Stored records:

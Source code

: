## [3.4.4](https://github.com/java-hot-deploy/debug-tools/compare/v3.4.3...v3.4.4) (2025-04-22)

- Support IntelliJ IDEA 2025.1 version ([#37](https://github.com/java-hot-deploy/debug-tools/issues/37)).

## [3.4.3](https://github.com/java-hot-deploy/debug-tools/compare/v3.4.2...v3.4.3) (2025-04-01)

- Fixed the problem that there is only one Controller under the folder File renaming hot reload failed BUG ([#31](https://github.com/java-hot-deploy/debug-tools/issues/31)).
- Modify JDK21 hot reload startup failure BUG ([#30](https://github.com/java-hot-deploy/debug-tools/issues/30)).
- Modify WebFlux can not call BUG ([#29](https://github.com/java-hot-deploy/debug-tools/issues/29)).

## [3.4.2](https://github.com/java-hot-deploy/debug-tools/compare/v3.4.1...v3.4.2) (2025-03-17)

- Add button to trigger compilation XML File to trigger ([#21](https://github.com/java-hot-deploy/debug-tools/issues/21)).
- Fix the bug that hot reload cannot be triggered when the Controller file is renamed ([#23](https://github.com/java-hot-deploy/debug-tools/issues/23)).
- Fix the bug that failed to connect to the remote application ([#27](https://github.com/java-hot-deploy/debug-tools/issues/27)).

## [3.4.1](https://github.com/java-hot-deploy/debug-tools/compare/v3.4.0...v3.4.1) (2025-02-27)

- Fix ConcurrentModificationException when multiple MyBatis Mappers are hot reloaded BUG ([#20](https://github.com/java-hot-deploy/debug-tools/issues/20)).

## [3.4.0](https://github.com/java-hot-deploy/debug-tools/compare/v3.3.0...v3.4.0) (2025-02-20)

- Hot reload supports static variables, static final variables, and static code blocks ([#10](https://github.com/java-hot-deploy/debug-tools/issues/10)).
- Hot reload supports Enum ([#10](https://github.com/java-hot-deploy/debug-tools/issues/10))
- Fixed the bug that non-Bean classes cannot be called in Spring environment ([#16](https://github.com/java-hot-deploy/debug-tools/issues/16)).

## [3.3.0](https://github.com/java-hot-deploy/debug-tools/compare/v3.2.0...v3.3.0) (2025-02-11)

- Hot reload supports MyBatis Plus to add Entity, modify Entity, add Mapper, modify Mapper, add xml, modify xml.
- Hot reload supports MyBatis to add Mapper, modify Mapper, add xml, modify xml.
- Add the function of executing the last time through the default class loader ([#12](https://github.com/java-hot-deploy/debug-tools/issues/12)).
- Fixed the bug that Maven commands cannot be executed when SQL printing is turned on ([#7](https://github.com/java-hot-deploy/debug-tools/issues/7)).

PROMPT: Here the output must be the lines above from the line with "- Add button" to the line with "- Fix ConcurrentModificationException", both included, duplicated word for word and nothing else.

YOUR RESPONSE:
- Add button to trigger compilation XML File to trigger ([#21](https://github.com/java-hot-deploy/debug-tools/issues/21)).
- Fix the bug that hot reload cannot be triggered when the Controller file is renamed ([#23](https://github.com/java-hot-deploy/debug-tools/issues/23)).
- Fix the bug that failed to connect to the remote application ([#27](https://github.com/java-hot-deploy/debug-tools/issues/27)).

## [3.4.1](https://github.com/java-hot-deploy/debug-tools/compare/v3.4.0...v3.4.1) (2025-02-27)

- Fix ConcurrentModificationException when multiple MyBatis Mappers are hot reloaded BUG ([#20](https://github.com/java-hot-deploy/debug-tools/issues/20)).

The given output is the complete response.